**EXERCISE DETAILS**. Wherever the string "bahan" appears in the listing, copy that line.

**GIVEN ENTRIES**.
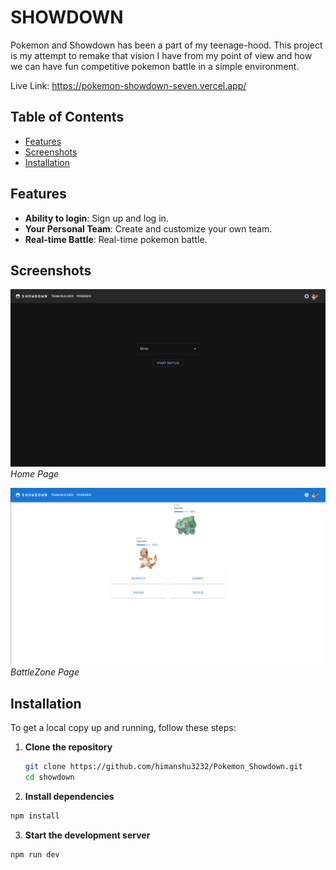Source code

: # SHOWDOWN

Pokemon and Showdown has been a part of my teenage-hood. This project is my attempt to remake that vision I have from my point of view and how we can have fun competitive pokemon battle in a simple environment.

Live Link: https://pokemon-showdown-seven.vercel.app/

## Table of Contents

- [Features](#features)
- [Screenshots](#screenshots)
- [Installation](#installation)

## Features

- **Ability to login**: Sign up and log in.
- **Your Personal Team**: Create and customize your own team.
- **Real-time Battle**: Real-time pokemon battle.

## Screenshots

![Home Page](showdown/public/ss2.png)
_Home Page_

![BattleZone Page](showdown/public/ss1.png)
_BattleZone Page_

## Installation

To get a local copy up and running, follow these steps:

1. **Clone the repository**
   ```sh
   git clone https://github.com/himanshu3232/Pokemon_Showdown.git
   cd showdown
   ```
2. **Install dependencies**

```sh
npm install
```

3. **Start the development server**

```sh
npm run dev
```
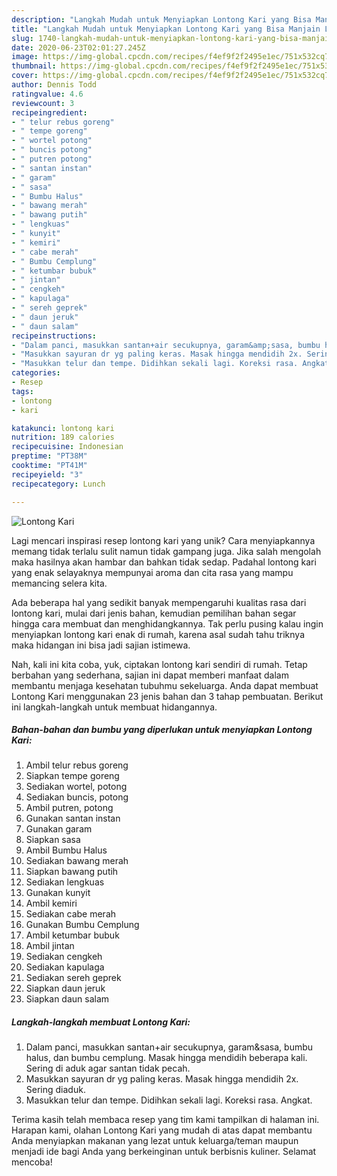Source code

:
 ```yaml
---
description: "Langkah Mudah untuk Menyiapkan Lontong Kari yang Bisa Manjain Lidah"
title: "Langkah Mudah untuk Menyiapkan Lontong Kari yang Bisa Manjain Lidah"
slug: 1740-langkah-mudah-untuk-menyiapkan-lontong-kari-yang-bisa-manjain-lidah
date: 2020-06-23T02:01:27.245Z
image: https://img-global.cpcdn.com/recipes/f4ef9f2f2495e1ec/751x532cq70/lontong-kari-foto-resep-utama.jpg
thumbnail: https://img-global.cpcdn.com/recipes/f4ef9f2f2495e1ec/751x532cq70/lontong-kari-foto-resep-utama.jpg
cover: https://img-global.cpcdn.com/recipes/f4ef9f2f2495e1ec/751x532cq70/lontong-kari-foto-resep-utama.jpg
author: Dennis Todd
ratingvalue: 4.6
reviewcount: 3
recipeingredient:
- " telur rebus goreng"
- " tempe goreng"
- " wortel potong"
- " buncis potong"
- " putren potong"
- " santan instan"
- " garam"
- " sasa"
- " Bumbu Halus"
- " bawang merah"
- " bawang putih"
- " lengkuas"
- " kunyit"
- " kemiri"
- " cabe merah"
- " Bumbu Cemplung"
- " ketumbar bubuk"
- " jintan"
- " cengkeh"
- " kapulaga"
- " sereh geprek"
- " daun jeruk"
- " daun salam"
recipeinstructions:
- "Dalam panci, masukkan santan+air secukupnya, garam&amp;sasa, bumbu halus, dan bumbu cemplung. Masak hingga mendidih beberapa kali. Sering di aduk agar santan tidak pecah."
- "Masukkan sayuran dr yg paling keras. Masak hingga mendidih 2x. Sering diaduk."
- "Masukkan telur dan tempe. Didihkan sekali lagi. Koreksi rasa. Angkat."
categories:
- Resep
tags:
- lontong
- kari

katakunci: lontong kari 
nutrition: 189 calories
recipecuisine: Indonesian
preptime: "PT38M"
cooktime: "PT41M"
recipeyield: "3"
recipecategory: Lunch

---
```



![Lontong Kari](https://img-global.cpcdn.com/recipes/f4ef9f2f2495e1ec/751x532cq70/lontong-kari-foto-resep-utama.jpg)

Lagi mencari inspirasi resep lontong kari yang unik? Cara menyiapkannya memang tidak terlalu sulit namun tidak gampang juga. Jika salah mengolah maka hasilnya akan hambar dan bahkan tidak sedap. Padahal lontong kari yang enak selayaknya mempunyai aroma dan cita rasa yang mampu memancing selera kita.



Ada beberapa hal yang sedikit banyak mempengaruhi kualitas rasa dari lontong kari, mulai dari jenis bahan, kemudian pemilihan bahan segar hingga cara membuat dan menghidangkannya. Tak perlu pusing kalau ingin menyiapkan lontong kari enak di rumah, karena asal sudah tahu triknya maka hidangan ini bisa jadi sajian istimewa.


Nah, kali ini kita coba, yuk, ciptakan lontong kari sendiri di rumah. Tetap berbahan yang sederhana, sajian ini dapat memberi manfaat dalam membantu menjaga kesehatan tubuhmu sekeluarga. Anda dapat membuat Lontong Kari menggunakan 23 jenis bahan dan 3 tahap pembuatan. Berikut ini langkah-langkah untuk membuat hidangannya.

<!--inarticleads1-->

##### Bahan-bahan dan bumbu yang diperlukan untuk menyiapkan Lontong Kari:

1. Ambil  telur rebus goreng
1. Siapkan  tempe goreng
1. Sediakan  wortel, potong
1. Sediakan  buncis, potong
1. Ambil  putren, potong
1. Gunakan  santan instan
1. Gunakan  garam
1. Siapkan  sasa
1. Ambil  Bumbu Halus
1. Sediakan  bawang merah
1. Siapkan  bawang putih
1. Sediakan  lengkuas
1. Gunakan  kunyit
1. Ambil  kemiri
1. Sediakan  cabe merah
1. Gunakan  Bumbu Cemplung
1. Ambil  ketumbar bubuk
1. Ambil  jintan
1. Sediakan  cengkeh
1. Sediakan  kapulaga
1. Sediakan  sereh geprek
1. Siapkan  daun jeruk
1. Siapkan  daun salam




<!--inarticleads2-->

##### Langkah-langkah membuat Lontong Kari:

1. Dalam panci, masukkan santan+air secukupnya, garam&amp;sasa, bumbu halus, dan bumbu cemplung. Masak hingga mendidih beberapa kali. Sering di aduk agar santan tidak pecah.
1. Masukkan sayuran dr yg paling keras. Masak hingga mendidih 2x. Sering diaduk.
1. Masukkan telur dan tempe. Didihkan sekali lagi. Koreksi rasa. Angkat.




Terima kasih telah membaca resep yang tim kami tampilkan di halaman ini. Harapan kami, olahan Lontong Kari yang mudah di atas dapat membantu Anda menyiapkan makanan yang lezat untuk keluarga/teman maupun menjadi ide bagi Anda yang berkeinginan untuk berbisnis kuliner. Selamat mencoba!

**RESULT OF THE TASK**.
Ada beberapa hal yang sedikit banyak mempengaruhi kualitas rasa dari lontong kari, mulai dari jenis bahan, kemudian pemilihan bahan segar hingga cara membuat dan menghidangkannya. Tak perlu pusing kalau ingin menyiapkan lontong kari enak di rumah, karena asal sudah tahu triknya maka hidangan ini bisa jadi sajian istimewa.
Nah, kali ini kita coba, yuk, ciptakan lontong kari sendiri di rumah. Tetap berbahan yang sederhana, sajian ini dapat memberi manfaat dalam membantu menjaga kesehatan tubuhmu sekeluarga. Anda dapat membuat Lontong Kari menggunakan 23 jenis bahan dan 3 tahap pembuatan. Berikut ini langkah-langkah untuk membuat hidangannya.
##### Bahan-bahan dan bumbu yang diperlukan untuk menyiapkan Lontong Kari:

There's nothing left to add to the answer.